Another aim of the invention is to provide a flexible robot that can be easily deployed and folded, notably over a plurality of cycles of use.

These aims, and others, are achieved by the robot according to the present invention, which proposes a robot comprising an arm deployable from a base including a storage chamber, a control station of said arm and an operator interface, said arm being a supple flexible pneumatic arm, in particular intended to be introduced into a confined zone, comprising:

• • a tubular body mounted on said base, said tubular body comprising a sleeve formed of a turned back supple flexible inflatable membrane the two ends of which are fixed to said base including the storage chamber for the membrane of the sleeve,
  • the storage chamber including at least one first inlet for a fluid, termed the first stream of fluid, said sleeve being, in the non-deployed state, at least partially folded, notably accordion folded, in the storage chamber and able to be inflated and to be deployed by eversion at the distal end of the tubular body of the arm, termed the apex, from said storage chamber by the action of the first stream of fluid, and, in the deployed state (advantageously of tubular shape), forming an central inner sheath along the axis of the tubular body, said sheath being able to serve for housing and passage of a flexible tubular element,
  • the distal end of the tubular body of the arm, termed the apex, including a head equipped with at least one payload carried by said tubular element and pushed during the deployment of the tubular body (which can pull on said flexible tubular element passing through the tubular body and the base and thus forming a communication channel between the base and the head), and
  • an operator interface controlling the supply of fluid with a view to applying a stream for deployment by eversion of the sleeve from the storage chamber and thus the forward movement of the distal end of the tubular body of the arm of the robot.

According to the invention, said robot is characterized in that it comprises a second fluid supply inlet, termed the second stream of fluid, connected to said sheath formed along the central axis of the tubular body, said second stream of fluid being able to create and to maintain a film of fluid around the tubular element in order to facilitate the introduction into and/or the movement in the sheath of said tubular element and thus the forward movement of the payload.

In one particular embodiment, the robot according to the present invention is a robot for carrying out inspections in a confined environment.

The presence of this fluid film creates a layer separating the sheath from the exterior walls of the tubular element, the movement of which is then “disconnected” from that of the sleeve. The movement of the tubular element carrying at least one payload is therefore independent of the deployment by eversion, and can therefore in particular be effected at the same speed as the latter, and not twice as fast as the distal end of the tubular body.

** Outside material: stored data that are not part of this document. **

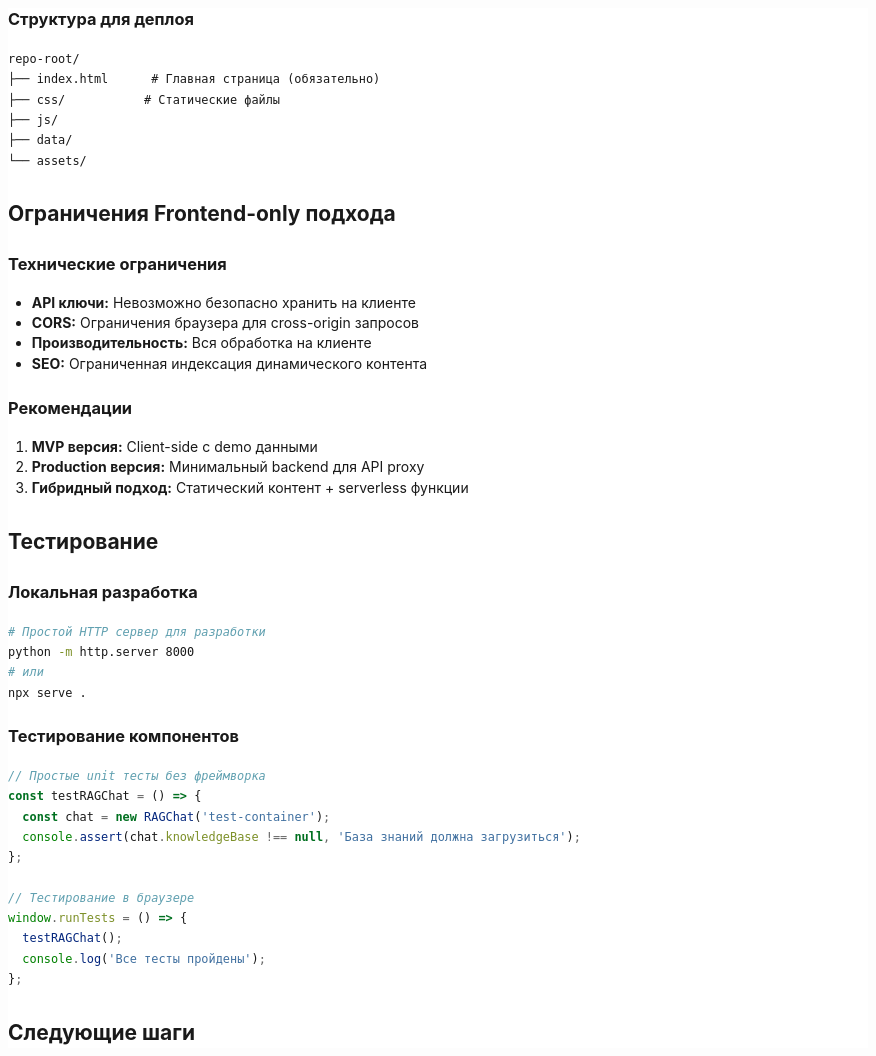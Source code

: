 ### Структура для деплоя
```
repo-root/
├── index.html      # Главная страница (обязательно)
├── css/           # Статические файлы
├── js/
├── data/
└── assets/
```

## Ограничения Frontend-only подхода

### Технические ограничения
- **API ключи:** Невозможно безопасно хранить на клиенте
- **CORS:** Ограничения браузера для cross-origin запросов
- **Производительность:** Вся обработка на клиенте
- **SEO:** Ограниченная индексация динамического контента

### Рекомендации
1. **MVP версия:** Client-side с demo данными
2. **Production версия:** Минимальный backend для API proxy
3. **Гибридный подход:** Статический контент + serverless функции

## Тестирование

### Локальная разработка
```bash
# Простой HTTP сервер для разработки
python -m http.server 8000
# или
npx serve .
```

### Тестирование компонентов
```javascript
// Простые unit тесты без фреймворка
const testRAGChat = () => {
  const chat = new RAGChat('test-container');
  console.assert(chat.knowledgeBase !== null, 'База знаний должна загрузиться');
};

// Тестирование в браузере
window.runTests = () => {
  testRAGChat();
  console.log('Все тесты пройдены');
};
```

## Следующие шаги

Said arm advantageously comprises means for driving the sleeve out of and toward the storage chamber, said drive means preferably being winding means enabling deployment and folding of said sleeve, respectively. The sleeve can for example be accordion folded, at least partially, in the storage chamber.

The storage chamber advantageously comprises a support for storing the membrane, such as a tube, configured to limit the friction between said storage support and said membrane (for example with a size and/or a surface coating that are appropriate) and at least one means for conditioning the membrane, such as a spreader. Such means for conditioning the membrane, such as the spreader, is configured to optimize the folding of the membrane, notably by initially stretching the membrane to eliminate creases from it, and to be able to offer to the winding means a taut membrane (creases in the membrane having the consequence of preventing good storage or unwinding of the membrane).

The means for conditioning the membrane, such as a spreader, may be made of any material that does not generate high friction, for example of a plastic polymer (PVC, PLA, PE, etc.) or a so-called self-lubricating material such as PTFE.

In one embodiment, the means for conditioning the membrane, such as a spreader, comprises at least one idler wheel or driven wheel for limiting friction.

In one embodiment, the means for conditioning the membrane, such as a spreader, comprises a plurality of idler wheels or driven wheels.

In one particular embodiment, the means for conditioning the membrane, such as a spreader, consists of a plurality of idler wheels or driven wheels with no static element in contact with the membrane.

In one embodiment, the means for conditioning the membrane, such as a spreader, advantageously has at least one plane surface intended to be placed face-to-face with a winding means. Thus the membrane is gripped between a plane surface of the means for conditioning the membrane, such as a spreader, and a winding means. The plane surface of the means for conditioning the membrane, such as a spreader, enables optimization of the contact of the winding means with the membrane, thereby improving the control of the movements of the membrane.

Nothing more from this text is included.